HONG KONG • Renewed confrontations broke out between police and protesters in Hong Kong yesterday evening - this time sparked by pent-up anger over "dancing aunties" who have long vexed local residents near the border with the Chinese mainland.
In the latest flashpoint with the authorities, some 2,000 protesters blocked roads and chanted slogans at police in the north-western district of Tuen Mun.
Police said there were 1,800 protesters at the peak of the rally, Hong Kong media reported.
Hong Kong has been rocked by a month of largely peaceful protests as well as a series of separate violent confrontations with police triggered by a controversial Bill that would have allowed extraditions to mainland China.
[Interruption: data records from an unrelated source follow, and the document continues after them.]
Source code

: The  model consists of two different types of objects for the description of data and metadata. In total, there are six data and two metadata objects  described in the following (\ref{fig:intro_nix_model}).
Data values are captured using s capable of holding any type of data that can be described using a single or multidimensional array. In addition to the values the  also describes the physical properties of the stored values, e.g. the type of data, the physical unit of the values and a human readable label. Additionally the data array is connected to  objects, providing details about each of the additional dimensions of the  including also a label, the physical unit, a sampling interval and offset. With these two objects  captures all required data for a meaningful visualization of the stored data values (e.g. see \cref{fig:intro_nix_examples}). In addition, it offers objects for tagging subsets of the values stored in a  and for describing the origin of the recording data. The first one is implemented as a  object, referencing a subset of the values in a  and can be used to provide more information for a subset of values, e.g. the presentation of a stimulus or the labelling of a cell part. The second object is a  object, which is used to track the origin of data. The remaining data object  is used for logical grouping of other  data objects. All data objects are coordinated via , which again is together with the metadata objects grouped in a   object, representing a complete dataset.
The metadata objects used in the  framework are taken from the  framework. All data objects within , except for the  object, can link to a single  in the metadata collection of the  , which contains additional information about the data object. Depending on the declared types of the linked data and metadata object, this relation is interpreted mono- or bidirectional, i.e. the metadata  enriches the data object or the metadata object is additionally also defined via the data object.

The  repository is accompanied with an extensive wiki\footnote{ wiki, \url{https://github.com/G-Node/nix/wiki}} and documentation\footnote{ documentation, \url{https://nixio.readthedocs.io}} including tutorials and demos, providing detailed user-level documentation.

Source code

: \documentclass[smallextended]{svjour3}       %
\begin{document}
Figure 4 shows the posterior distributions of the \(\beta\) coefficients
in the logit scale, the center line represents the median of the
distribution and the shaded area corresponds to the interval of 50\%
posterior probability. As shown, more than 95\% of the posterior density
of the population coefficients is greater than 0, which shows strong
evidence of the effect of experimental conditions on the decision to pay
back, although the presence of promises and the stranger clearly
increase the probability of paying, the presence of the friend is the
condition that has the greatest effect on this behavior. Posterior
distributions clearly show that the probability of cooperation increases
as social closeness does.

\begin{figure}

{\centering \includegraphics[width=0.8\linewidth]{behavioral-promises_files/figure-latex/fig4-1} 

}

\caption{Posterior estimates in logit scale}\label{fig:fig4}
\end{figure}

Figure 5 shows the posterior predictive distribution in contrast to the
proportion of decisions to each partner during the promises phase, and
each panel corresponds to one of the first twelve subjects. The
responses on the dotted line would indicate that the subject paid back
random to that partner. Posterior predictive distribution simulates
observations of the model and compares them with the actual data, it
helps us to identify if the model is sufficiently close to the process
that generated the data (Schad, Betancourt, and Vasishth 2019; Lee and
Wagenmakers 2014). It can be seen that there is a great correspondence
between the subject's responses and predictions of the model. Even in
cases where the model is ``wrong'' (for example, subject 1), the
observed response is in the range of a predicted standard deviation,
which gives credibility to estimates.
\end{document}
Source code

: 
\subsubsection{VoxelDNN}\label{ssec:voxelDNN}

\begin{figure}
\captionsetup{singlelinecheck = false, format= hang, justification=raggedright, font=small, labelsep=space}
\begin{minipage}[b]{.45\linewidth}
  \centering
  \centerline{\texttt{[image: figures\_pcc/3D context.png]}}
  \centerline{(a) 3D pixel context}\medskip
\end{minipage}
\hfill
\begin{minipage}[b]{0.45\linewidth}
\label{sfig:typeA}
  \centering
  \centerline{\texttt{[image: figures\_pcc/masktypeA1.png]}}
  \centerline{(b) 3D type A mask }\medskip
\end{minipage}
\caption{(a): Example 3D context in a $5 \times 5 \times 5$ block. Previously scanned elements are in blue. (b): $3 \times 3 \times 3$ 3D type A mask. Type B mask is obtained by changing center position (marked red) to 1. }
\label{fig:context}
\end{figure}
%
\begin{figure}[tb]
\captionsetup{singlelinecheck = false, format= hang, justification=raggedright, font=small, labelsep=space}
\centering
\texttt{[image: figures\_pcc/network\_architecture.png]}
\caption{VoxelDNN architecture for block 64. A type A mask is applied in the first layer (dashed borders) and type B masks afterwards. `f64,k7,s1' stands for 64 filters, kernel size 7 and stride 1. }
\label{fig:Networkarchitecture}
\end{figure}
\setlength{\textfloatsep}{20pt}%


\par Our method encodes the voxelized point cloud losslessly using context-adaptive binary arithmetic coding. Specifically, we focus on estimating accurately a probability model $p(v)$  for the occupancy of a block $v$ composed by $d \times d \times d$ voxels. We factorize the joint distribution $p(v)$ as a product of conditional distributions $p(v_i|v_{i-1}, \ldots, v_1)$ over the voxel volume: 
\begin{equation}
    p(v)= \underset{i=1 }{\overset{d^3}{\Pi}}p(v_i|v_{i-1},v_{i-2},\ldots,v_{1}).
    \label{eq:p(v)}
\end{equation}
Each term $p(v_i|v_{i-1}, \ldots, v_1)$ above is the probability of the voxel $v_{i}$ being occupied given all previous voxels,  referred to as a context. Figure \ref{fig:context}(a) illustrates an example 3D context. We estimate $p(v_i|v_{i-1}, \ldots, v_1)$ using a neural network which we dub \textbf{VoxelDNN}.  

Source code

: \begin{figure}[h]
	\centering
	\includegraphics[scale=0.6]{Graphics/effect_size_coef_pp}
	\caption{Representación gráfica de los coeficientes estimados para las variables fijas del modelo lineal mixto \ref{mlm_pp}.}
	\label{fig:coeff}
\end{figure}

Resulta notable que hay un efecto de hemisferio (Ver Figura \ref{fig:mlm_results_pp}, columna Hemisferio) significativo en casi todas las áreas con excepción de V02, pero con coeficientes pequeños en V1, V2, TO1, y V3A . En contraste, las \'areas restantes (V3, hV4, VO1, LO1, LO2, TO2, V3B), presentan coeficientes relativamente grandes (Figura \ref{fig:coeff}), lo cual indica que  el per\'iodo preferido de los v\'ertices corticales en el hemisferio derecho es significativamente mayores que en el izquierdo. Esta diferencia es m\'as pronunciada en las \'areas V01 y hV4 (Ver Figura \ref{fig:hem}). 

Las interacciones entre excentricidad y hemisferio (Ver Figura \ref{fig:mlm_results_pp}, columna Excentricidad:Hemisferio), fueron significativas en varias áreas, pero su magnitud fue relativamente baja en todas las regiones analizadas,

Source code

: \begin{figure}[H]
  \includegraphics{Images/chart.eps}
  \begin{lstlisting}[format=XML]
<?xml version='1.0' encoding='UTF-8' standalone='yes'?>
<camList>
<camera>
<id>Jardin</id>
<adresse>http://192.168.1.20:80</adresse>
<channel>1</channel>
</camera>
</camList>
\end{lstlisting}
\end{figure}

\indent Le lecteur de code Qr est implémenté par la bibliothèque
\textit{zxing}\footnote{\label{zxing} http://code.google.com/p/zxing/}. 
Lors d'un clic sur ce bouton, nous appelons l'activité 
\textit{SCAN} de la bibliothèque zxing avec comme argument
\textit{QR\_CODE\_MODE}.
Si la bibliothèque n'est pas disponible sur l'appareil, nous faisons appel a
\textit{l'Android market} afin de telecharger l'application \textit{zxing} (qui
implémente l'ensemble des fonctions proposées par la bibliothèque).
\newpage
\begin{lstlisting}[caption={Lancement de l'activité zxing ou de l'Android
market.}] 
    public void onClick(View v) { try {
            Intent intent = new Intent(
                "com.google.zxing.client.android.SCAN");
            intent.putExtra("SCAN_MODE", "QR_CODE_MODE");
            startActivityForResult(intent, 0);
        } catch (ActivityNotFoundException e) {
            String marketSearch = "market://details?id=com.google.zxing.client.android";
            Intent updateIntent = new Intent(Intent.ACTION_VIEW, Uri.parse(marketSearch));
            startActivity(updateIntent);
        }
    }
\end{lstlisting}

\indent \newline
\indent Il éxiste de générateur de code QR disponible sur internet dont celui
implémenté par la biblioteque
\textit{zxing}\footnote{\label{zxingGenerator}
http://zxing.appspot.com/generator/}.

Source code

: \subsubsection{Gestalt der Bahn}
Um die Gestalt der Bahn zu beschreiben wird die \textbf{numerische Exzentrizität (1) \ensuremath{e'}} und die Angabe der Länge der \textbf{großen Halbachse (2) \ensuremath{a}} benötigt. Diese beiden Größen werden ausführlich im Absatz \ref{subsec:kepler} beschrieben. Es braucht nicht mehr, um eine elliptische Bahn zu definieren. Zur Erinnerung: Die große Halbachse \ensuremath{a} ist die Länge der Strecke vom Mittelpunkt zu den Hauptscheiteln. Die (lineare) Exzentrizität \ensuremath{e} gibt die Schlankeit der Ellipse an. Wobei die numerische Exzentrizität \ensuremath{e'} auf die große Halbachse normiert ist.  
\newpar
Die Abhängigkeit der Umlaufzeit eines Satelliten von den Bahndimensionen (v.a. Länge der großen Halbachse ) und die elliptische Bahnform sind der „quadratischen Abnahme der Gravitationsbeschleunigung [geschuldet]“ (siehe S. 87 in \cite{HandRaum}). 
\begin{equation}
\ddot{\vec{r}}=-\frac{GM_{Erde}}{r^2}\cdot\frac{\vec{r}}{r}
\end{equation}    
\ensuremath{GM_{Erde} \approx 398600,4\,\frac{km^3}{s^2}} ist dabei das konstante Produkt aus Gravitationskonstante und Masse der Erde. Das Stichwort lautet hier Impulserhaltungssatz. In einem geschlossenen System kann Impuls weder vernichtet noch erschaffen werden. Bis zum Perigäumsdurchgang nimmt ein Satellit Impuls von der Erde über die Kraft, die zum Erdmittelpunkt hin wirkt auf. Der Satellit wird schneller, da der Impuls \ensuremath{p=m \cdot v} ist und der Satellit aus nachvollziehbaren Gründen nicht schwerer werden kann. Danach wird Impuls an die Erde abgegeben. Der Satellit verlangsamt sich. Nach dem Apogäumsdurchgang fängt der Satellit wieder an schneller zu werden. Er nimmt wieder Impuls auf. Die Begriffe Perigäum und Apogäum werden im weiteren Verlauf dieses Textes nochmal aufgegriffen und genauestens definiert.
Yesterday's rally had a much more local cause, but feeds into Hong Kongers' anxieties that the city's unique freedoms and culture are being eroded by Beijing, which is tightening its grip on the city.
A rally was held earlier in the day to "reclaim" a park in Tuen Mun where so-called "dancing aunties", or "damas" - which means big mamas - blast out their songs through loudspeakers, and dance suggestively for generally older men who give them cash donations.
The predominant language in Hong Kong is Cantonese and locals say the authorities have failed for years to tackle noise complaints caused by the middle-aged women from mainland China.
While the afternoon rally ended without incident, large crowds stayed in the vicinity afterwards.
Protesters said police briefly used pepper spray as they tried to protect a man who had earlier attacked demonstrators, sparking anger from the crowds.
People later gathered around the local police station shouting "Add Oil!" - a Cantonese phrase expressing encouragement that has long been embraced by protesters.
Police also briefly scuffled with protesters as officers retrieved another man who had been surrounded by the crowd and was being ordered to delete pictures on his mobile phone.
"Protesters were angry (with) the police officers (for) being quite biased and (for) protecting our attackers," one demonstrator, who declined to give his name, told AFP.
Crowds began dispersing soon afterwards.
Anti-extradition Bill activists have called for a new protest today outside a high-speed train terminus, where part of the station is administered by Chinese mainland law.
The rally is being billed as an opportunity to explain to Chinese tourists what the protest movement is about, given that news is so heavily censored in the mainland.
Hong Kong's embattled Chief Executive Carrie Lam has asked to meet students in the city, in a bid to mitigate mounting tensions between the city's leadership and protesters.